Output every entry below exactly, without its pictures.

**Exercise input**
++++
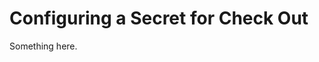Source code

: [title]: # (Configuring a Secret for Check Out)
[tags]: # (XXX)
[priority]: # (3285)
# Configuring a Secret for Check Out
Something here.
++++
**Reply**
Source code

: [title]: # (Configuring a Secret for Check Out)
[tags]: # (XXX)
[priority]: # (3285)
# Configuring a Secret for Check Out
Something here.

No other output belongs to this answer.